▸ EXERCISE REQUIREMENTS: Repeat word for word the line with "risk levels of all low points on" and every line after it until the records below run out.

▸ GIVEN RECORDS:
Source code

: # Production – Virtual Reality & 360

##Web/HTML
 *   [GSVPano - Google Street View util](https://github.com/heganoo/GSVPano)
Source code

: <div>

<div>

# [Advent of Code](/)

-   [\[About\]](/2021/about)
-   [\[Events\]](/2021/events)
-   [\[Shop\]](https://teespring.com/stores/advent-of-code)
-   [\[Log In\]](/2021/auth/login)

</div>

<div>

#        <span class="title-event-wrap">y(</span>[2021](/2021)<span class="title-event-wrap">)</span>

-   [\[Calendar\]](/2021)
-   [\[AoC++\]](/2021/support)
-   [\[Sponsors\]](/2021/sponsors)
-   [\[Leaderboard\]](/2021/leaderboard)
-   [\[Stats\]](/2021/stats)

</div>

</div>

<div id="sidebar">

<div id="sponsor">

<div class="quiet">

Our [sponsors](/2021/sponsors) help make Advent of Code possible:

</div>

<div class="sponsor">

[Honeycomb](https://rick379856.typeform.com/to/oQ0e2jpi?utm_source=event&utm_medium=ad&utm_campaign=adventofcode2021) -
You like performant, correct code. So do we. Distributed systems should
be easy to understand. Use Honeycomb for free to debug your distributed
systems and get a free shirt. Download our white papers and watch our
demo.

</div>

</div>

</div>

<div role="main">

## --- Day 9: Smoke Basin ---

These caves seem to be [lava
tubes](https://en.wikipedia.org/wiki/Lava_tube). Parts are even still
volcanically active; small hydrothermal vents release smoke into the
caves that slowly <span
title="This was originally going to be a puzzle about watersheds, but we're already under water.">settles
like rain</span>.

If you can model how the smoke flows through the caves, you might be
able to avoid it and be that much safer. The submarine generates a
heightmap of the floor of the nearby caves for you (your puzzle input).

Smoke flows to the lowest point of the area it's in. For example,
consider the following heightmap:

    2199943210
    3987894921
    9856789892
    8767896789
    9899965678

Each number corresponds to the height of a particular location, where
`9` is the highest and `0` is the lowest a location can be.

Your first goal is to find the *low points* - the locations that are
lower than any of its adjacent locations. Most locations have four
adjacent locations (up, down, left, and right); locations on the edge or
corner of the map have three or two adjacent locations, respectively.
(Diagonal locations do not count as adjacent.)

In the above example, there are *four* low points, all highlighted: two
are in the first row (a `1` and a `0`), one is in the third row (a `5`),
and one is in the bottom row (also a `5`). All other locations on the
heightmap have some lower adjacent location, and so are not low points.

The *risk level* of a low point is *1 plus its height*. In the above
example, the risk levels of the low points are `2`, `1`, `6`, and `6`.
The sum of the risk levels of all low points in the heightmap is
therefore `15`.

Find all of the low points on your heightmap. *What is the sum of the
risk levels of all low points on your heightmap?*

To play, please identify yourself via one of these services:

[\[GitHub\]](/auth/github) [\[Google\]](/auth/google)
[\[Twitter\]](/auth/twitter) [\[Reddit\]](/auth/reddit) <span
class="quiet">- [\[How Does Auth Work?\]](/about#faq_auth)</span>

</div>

▸ SOLUTION TO THIS PROBLEM:
risk levels of all low points on your heightmap?*

To play, please identify yourself via one of these services:

[\[GitHub\]](/auth/github) [\[Google\]](/auth/google)
[\[Twitter\]](/auth/twitter) [\[Reddit\]](/auth/reddit) <span
class="quiet">- [\[How Does Auth Work?\]](/about#faq_auth)</span>

</div>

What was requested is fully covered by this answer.